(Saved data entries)
# # # #
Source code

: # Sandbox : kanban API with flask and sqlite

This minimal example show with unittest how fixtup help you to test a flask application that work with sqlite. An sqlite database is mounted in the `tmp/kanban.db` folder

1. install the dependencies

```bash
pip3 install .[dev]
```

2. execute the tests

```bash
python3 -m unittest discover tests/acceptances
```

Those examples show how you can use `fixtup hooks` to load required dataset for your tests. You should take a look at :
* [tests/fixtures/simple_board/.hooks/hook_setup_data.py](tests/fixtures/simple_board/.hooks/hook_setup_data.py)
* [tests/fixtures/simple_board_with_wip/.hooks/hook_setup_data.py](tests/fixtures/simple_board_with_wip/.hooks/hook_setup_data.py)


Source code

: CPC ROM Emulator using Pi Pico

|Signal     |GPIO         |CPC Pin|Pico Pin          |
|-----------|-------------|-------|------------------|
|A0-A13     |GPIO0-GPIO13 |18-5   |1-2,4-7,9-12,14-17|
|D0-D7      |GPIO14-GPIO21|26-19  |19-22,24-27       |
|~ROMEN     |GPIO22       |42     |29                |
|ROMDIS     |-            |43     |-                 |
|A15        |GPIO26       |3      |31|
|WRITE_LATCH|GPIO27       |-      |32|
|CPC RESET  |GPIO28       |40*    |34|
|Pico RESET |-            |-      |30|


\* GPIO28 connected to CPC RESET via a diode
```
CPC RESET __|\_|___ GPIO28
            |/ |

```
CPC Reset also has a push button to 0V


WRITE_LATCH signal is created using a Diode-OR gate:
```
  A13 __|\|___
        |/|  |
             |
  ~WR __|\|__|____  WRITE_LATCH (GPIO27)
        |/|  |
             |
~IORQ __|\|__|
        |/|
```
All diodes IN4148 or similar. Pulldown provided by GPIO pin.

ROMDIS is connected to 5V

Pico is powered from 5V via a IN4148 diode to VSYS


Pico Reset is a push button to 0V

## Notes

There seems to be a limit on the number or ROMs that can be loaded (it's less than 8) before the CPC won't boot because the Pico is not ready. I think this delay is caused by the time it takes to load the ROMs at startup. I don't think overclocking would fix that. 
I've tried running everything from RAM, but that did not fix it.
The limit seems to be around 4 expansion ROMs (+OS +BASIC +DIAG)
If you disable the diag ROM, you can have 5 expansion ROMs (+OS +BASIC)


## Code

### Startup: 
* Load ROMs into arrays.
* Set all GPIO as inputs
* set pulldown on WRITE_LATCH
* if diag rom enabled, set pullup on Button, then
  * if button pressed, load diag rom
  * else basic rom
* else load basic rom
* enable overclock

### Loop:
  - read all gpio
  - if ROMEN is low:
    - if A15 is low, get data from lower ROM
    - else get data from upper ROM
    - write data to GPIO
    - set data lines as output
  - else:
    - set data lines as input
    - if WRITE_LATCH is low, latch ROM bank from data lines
# # # #
With nothing left out, copy the data above exactly.

● TASK ANSWER
Source code

: # Sandbox : kanban API with flask and sqlite

This minimal example show with unittest how fixtup help you to test a flask application that work with sqlite. An sqlite database is mounted in the `tmp/kanban.db` folder

1. install the dependencies

```bash
pip3 install .[dev]
```

2. execute the tests

```bash
python3 -m unittest discover tests/acceptances
```

Those examples show how you can use `fixtup hooks` to load required dataset for your tests. You should take a look at :
* [tests/fixtures/simple_board/.hooks/hook_setup_data.py](tests/fixtures/simple_board/.hooks/hook_setup_data.py)
* [tests/fixtures/simple_board_with_wip/.hooks/hook_setup_data.py](tests/fixtures/simple_board_with_wip/.hooks/hook_setup_data.py)


Source code

: CPC ROM Emulator using Pi Pico

|Signal     |GPIO         |CPC Pin|Pico Pin          |
|-----------|-------------|-------|------------------|
|A0-A13     |GPIO0-GPIO13 |18-5   |1-2,4-7,9-12,14-17|
|D0-D7      |GPIO14-GPIO21|26-19  |19-22,24-27       |
|~ROMEN     |GPIO22       |42     |29                |
|ROMDIS     |-            |43     |-                 |
|A15        |GPIO26       |3      |31|
|WRITE_LATCH|GPIO27       |-      |32|
|CPC RESET  |GPIO28       |40*    |34|
|Pico RESET |-            |-      |30|


\* GPIO28 connected to CPC RESET via a diode
```
CPC RESET __|\_|___ GPIO28
            |/ |

```
CPC Reset also has a push button to 0V


WRITE_LATCH signal is created using a Diode-OR gate:
```
  A13 __|\|___
        |/|  |
             |
  ~WR __|\|__|____  WRITE_LATCH (GPIO27)
        |/|  |
             |
~IORQ __|\|__|
        |/|
```
All diodes IN4148 or similar. Pulldown provided by GPIO pin.

ROMDIS is connected to 5V

Pico is powered from 5V via a IN4148 diode to VSYS


Pico Reset is a push button to 0V

## Notes

There seems to be a limit on the number or ROMs that can be loaded (it's less than 8) before the CPC won't boot because the Pico is not ready. I think this delay is caused by the time it takes to load the ROMs at startup. I don't think overclocking would fix that. 
I've tried running everything from RAM, but that did not fix it.
The limit seems to be around 4 expansion ROMs (+OS +BASIC +DIAG)
If you disable the diag ROM, you can have 5 expansion ROMs (+OS +BASIC)


## Code

### Startup: 
* Load ROMs into arrays.
* Set all GPIO as inputs
* set pulldown on WRITE_LATCH
* if diag rom enabled, set pullup on Button, then
  * if button pressed, load diag rom
  * else basic rom
* else load basic rom
* enable overclock

### Loop:
  - read all gpio
  - if ROMEN is low:
    - if A15 is low, get data from lower ROM
    - else get data from upper ROM
    - write data to GPIO
    - set data lines as output
  - else:
    - set data lines as input
    - if WRITE_LATCH is low, latch ROM bank from data lines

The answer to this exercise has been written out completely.